Que ce soit pour lutter contre le réchauffement climatique, pour éviter des conflits politiques, ou pour combattre la faim dans le monde, l'utilisation de l'arme démographique est présentée comme la solution la plus simple et la plus rapide. Mais derrière les arguments bien-pensants de ceux qui disent vouloir permettre aux pays pauvres de sortir ainsi de la misère, se cache une vision mensongère et finalement désespérante de l'homme et de sa relation à la nature : le mythe des ressources limitées de la Terre ne marque en réalité que la limite de notre bonne volonté (cf. Libertepolitique.com, 20 novembre, Un milliard d'affamés).
Il y a de la place pour tous
Un certain nombre de géographes [1] s'accordent à dire qu'il est possible de nourrir toute l'humanité tout en préservant la planète (qui est faite pour l'homme, et non l'inverse !), à condition de ne pas céder à la résignation face au sous-développement, ce que font insidieusement ces théories néo-malthusiennes. Benoît XVI l'affirme dans son encyclique Caritas in Veritate :

Il y a de la place pour tous sur la Terre: la famille humaine tout entière doit y trouver les ressources nécessaires pour vivre correctement grâce à la nature elle-même, don de Dieu à ses enfants, et par l'effort de son travail et de sa créativité. Nous devons cependant avoir conscience du grave devoir que nous avons de laisser la Terre aux nouvelles générations dans un état tel qu'elles puissent elles aussi l'habiter décemment et continuer à la cultiver (n. 50).

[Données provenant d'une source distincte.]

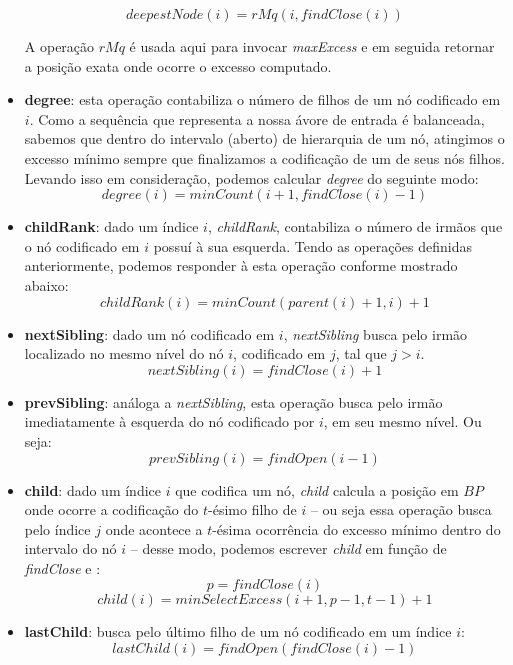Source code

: \begin{itemize}
        $$deepestNode(i) = rMq(i, findClose(i))$$

        A operação $rMq$ é usada aqui para invocar \textit{maxExcess} e em seguida retornar a posição exata onde ocorre o excesso computado.

        \item \textbf{degree}: esta operação contabiliza o número de filhos de um nó codificado em $i$. Como a sequência que representa a nossa ávore de entrada é balanceada, sabemos que dentro do intervalo (aberto) de hierarquia de um nó, atingimos o excesso mínimo sempre que finalizamos a codificação de um de seus nós filhos. Levando isso em consideração, podemos calcular \textit{degree} do seguinte modo:
        $$degree(i) = minCount(i+1, findClose(i)-1)$$
        
        \item \textbf{childRank}: dado um índice $i$, \textit{childRank}, contabiliza o número de irmãos que o nó codificado em $i$ possuí à sua esquerda. Tendo as operações definidas anteriormente, podemos responder à esta operação conforme mostrado abaixo:
        $$
               childRank(i) = minCount(parent(i)+1, i) +1
        $$
        
        \item \textbf{nextSibling}: dado um nó codificado em $i$, \textit{nextSibling} busca pelo irmão localizado no mesmo nível do nó $i$, codificado em $j$, tal que $j>i$.
        $$nextSibling(i) = findClose(i) +1$$
        
        \item \textbf{prevSibling}: análoga a \textit{nextSibling}, esta operação busca pelo irmão imediatamente à esquerda do nó codificado por $i$, em seu mesmo nível. Ou seja:
        $$prevSibling(i) = findOpen(i-1)$$
        
        \item \textbf{child}: dado um índice $i$ que codifica um nó, \textit{child} calcula a posição em $BP$ onde ocorre a codificação do $t$-ésimo filho de $i$  -- ou seja essa operação busca pelo índice $j$ onde acontece a $t$-ésima ocorrência do excesso mínimo dentro do intervalo do nó $i$ --  desse modo, podemos escrever
        \textit{child} em função de \textit{findClose} e :
        $$p = findClose(i)$$
        $$child(i) = minSelectExcess(i+1,p-1,t-1) + 1 $$

        \item \textbf{lastChild}: busca pelo último filho de um nó codificado em um índice $i$:
        $$lastChild(i) = findOpen(findClose(i)-1)$$
        

\end{itemize}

Enfin, l'idée d'un contrôle de la démographie mondiale porte l'empreinte d'une menace beaucoup plus grave pour l'humanité, qui est le non-respect de la vie, comme nous le rappelle encore Benoît XVI :

Un des aspects les plus évidents du développement contemporain est l'importance du thème du respect de la vie, qui ne peut en aucun cas être disjoint des questions relatives au développement des peuples. [...]
Non seulement la pauvreté provoque encore dans de nombreuses régions un taux élevé de mortalité infantile, mais en plusieurs endroits du monde subsistent des pratiques de contrôle démographique par les instances gouvernementales, qui souvent diffusent la contraception et vont jusqu'à imposer l'avortement. Dans les pays économiquement plus développés, les législations contraires à la vie sont très répandues et ont désormais conditionné les coutumes et les usages, contribuant à diffuser une mentalité antinataliste que l'on cherche souvent à transmettre à d'autres États comme si c'était là un progrès culturel. [...]
L'ouverture à la vie est au centre du vrai développement. Quand une société s'oriente vers le refus et la suppression de la vie, elle finit par ne plus trouver les motivations et les énergies nécessaires pour œuvrer au service du vrai bien de l'homme (n. 28).

 

 

 

 

[1] Par exemple Sylvie Brunel dans son livre Nourrir le monde, vaincre la faim (Larousse, 2009).